Salzburger Nachrichten am 19. Juni 2006 - Bereich: Kultur
Weltbilder in Porno-Posen

Mit der Wanderperformance "Casino Salzburg" von Superamas begann am Samstag die Sommerszene

CLEMENS PANAGLSALZBURG (SN). Nein, sehr sexy sieht es nicht gerade aus, wenn die vier Herren, deren T-Shirts sie als Mitglieder der Superamas Dance Group ausweisen, sich unbeholfen neckisch auf dem Boden räkeln und rhythmisch ihre Becken auf und ab bewegen. Muss es ja auch nicht. Die Männer erteilen in dieser Szenerie bloß die Befehle. Das Aufreizen und Anheizen wird von vier Cheerleader-Mädchen übernommen. Und die sind nicht nur mit allen Erregung versprechenden Attributen aus dem Katalog der Männerfantasien ausgestattet, sie fordern mit fest ins Gesicht zementiertem Grinsen auch offensiv: "Have Fun! Fight! Win!"

Mit der Performance "Casino Salzburg" des französisch-österreichischen Kollektivs Superamas wurde am Samstag die diesjährige Salzburger Sommerszene eröffnet. Nicht im "republic", sondern im Kunstverein, wo bis 9. Juli auch die Ausstellung "Sex in the City" der umtriebigen Künstlergemeinschaft zu sehen ist. Der Titel dieser Schau ist Teil des Festivalmottos "Sex, Crime and the City", und Sex ist wiederum ein Zauberwort für die Beschreibung des Superamas-Oeuvres: Geht es doch in den meisten Arbeiten der sechs diesjährigen Sommerszene-Präsidenten (auch) darum, Geschlechter- und Rollenklischees in einer von verzerrten Idealbildern diktierten (Medien-)Welt zu entblößen.

In "Casino Salzburg" sind es die Abziehbilder des amerikanischen (Männer-)Traums, die durch eine seltsam verdrehte Welt geistern. Eben noch haben sie aggressiv Frohsinn propagiert. Und jetzt? Jetzt steht eine der vier Frivolitäts-Vermittlerinnen einsam auf der Bühne, lässt die U2-Ballade "One" klingen wie eine Lamento-Arie und die anderen rascheln traurig mit ihren Pompons. Dann wieder sind Superamas und die Cheerleader Akteure in einem Sexfilm, in dem nur gekuschelt wird, als gelte es, sich gegenseitig über die Kälte hinter den grellbunten Bildern hinwegzutrösten. Auf drei Bühnen werden in dieser multimedialen Performance Filmszenen zu Dialogen aus dem Off nachgespielt, Songs gesungen und Kartoffelchips verdrückt. Das Publikum steht mittendrin in dieser schein-heilen Welt und erwandert sich seine eigene Perspektive auf die Handlung, wenn die Cheerleader durch den Saal hüpfen oder eine plötzlich ihr Lachen abstellt und zur Mozart-Playbackarie ihren Schmerz herausschreit.

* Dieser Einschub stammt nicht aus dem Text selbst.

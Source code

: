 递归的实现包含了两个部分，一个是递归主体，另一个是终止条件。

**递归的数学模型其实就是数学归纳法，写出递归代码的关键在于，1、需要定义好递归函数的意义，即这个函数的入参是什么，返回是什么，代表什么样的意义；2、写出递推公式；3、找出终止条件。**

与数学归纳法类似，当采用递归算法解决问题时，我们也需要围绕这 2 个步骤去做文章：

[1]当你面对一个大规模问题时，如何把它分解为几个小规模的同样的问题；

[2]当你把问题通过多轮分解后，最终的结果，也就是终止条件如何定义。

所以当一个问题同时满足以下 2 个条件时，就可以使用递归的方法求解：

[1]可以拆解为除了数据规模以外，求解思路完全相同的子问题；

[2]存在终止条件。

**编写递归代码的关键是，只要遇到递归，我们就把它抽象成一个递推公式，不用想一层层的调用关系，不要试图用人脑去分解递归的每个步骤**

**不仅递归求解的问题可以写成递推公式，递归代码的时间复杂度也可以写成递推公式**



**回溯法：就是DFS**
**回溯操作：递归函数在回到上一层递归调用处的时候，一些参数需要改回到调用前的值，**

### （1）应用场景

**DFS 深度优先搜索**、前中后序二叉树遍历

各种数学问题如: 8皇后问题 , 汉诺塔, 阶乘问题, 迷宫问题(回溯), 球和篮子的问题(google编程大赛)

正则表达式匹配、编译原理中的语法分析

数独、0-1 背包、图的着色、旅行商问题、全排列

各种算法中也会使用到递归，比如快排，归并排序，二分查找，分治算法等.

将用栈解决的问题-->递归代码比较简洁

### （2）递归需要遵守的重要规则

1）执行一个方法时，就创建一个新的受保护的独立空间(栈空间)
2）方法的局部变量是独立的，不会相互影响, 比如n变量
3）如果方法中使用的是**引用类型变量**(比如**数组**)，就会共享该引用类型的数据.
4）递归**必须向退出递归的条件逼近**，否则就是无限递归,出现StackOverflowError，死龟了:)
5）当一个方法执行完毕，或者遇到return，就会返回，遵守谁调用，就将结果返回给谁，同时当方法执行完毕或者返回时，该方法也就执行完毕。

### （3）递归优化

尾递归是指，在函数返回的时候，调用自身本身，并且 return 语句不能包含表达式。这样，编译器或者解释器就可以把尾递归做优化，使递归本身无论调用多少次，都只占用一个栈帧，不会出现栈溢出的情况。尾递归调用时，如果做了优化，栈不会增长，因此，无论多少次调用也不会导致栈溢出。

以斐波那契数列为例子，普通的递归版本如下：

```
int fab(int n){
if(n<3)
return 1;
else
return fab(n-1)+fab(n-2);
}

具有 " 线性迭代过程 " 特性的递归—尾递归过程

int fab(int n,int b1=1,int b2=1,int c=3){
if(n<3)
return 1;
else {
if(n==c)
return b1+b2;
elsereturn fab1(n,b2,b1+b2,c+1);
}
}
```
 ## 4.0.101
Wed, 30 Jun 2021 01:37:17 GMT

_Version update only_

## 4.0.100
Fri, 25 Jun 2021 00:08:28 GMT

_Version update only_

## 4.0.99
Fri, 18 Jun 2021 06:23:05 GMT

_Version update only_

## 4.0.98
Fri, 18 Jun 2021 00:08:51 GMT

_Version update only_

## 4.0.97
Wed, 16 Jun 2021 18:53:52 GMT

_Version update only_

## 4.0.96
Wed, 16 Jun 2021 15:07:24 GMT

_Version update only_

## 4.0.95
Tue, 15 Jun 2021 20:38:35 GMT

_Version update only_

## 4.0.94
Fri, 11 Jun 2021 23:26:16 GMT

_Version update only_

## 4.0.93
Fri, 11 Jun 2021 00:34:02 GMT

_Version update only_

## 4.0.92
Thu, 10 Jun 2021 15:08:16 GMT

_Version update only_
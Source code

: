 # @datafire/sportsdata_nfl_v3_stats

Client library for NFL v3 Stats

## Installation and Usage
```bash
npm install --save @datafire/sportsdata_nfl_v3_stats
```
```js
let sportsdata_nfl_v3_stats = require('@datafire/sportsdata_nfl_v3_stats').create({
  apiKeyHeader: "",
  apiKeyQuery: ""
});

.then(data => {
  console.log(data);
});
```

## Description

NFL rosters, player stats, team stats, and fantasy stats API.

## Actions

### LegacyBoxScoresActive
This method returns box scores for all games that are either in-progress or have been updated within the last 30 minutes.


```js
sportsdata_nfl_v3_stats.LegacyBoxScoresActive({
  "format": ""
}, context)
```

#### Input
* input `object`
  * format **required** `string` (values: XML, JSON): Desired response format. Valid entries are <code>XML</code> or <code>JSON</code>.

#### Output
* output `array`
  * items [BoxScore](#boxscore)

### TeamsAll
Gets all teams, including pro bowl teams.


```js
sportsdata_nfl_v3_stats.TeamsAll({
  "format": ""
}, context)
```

Bis aus den wie Bildfetzen eines durchgezappten Fernsehabends wirkenden Einzelszenen ein großes Bild entsteht, dauert es seine Zeit. Die Superamas-Philosophie, nichts zu erklären, sondern nur zu zeigen, lässt auch Platz für Leerraum und manches Fragezeichen. Aber wenn am Ende die Akteure in Porno-Posen zu Tableaux Vivants erstarren, ausgeleuchtet von gespenstisch flackerndem Licht, haben sich die Fragen längst verzogen. Den Bildern gehört in der Medienwirklichkeit alle Macht - und Superamas wissen hochvirtuos mit ihnen zu spielen. Zeitgleich zur Szene-Präsidentschaft ist im Verlag Imschoot das Buch "Superamas - Photo Performance" mit drei Fotoserien erschienen (148 Seiten).